Well - I'm back from my Blighty! Apologies for being gone so long, medical complications and the like, you know! Congratulations on drawing first blood, Lou!
Sgt. Graham A. Campbell No. 20. Squadron R.F.C, Netheravon, England.
3: Farewell, England...
January 15th, 1916.
Netheravon was near-silent as I stepped into the shining morning dew. For the past week, our aerodrome has been a manic scene, as the truck convoys set to ferry our equipment to France have been darting to-and-fro like so many ants in a colony, and the aeroplane mechanics have been losing sleep - working into ungodly hours of the night, sometimes only by candle-light, to prepare our machines to be flown over. During this time, naturally, not much flying has been done, and so we have been entertaining ourselves with frequent trips back to the Dorothy Cafe, and the comforts of its tea selection and Piano. It seems that we have our player in Pearson, who has led us into several sing-alongs! At first Missus Baker, the hard-faced, rotund wife of the Dorothy's owner (who is currently in France himself), didn't care much at all for our rowdy antics, but now I rather think she enjoys the homely atmosphere. Funnily enough, she has become almost like an auntie to us, occasionally joining in our sing-songs and fretting over us in an endearing staccato cockney tone. "'Ello, my lovelys!" she says as we arrive each day, "What are you going to play us today, then, Wallace? Oh my, Raymond! You're looking awfully thin - don't they feed you proper in the army?". Raymond, or Switch-off, has become particularly attached to Missus Baker, and I rather think she has become something closer to a mother-figure for him. The poor lad, only fifteen, has been suffering from bouts of homesickness recently. The lord only knows how he will fare in France! While we sit at our table by the piano, Switch-off goes round the back to wash dishes with our welcoming host.

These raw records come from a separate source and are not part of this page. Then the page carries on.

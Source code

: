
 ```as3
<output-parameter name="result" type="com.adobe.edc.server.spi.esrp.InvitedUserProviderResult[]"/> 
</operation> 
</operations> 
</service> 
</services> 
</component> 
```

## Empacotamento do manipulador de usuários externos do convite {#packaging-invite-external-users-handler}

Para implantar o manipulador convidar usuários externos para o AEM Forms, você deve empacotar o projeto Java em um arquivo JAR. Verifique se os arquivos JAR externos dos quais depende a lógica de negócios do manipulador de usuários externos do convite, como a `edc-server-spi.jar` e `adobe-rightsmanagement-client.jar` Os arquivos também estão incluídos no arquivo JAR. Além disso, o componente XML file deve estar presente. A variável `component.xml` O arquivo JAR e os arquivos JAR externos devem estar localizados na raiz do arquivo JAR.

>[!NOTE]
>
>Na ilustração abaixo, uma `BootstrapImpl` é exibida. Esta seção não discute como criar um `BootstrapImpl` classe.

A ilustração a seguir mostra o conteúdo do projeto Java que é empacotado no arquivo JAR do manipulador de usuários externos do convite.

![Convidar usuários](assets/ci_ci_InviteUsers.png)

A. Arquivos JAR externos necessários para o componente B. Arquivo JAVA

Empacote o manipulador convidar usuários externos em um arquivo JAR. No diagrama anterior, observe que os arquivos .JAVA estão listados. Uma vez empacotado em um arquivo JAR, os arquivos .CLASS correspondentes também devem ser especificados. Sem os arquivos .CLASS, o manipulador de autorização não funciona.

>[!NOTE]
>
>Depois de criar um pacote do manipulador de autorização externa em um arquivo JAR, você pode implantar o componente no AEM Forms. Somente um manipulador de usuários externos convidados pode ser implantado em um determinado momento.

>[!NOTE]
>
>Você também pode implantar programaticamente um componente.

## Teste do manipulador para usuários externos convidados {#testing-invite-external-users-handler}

Upon Missus Baker's recommendation, I seem to have developed a particular fondness for green tea, and it has become my regular selection off of the 'Dainty Teas' menu, and she has promised to gift me a tin of the stuff to take with me to France.
All in all, life at Netheravon had become very pleasant indeed! We had settled into our routine, and between Pearson's sing-alongs and Jacky-Boy's scandalous late-night stories, we have all developed a wonderful sense of Camaraderie. This seems to transcend rank, as my observer, Cpt. Edith, has even joined our merry gang at the Cafe! At first this made some of us uncomfortable - we had not previously known a Captain willing to fraternise with the lower ranks, much less a Sergeant such as Jimmy Reynard, Archer or myself! But, the cheery Scotsman has become a welcome addition to our mob. But, yesterday, at Noon, the trucks all abruptly packed up and left for Dover. An hour later, the Major assembled the pilots and observers in the Officers' mess (which - by the way - is a perfect picture of luxury! Unlike our modest Sergeants' mess!), and told us the news. The news.
Tomorrow, we were bound for France.
And so, today we headed to the Dorothy for the final time, to say our good-byes and have one last sing-song. It was a solemn affair - although we were chomping at the bit to finally get to the war, none of us wanted to have to leave behind the comforts of our little Cafe, or the pleasantries of its current owner. For that last song, all of us wrapped in a combination of excitement, sorrow, fear, happiness, homesickness, and other emotions, we (including Missus Baker) sung out loudly to the tune of 'There's a Long, Long trail'. I must admit, I was very moved by the experience. I think we all were - and poor Switch-off had to turn away from us to hide the tears in his eyes.
After a final cup of green tea, much to our surprise, the ever-thoughtful Missus Baker presented us all with a small parting gift. For myself - that tin of green tea, which I must endeavour to ration in France. Jacky-Boy was given a tin of regular tea. For Cpt. Edith, a small brass thistle broach, a small reminder of his home country. Pearson, of course, was given several pages of sheet music, which had previously belonged to Mr. Baker before the war, but perhaps the greatest gift of all was bestowed upon Switch-off, who was given a striking red scarf, which Missus Baker had knitted herself in secret, specifically for the young lad.
Later in the day, as I watched Switch-off and his observer ascend in F.E.2 A6332 and swing around towards France, his red scarf around his neck, I felt a sudden pang of stark terror on the boy's behalf. Oh, how young he was, and there he went, off to war! But, I had no time to dwell on the feeling, for Edith and I were up next. Our orders are to ferry one of the B.Es to No. 1 Aircraft Depot, where we would exchange it for another F.E.2.
By the end of the day, we will be in France, and War.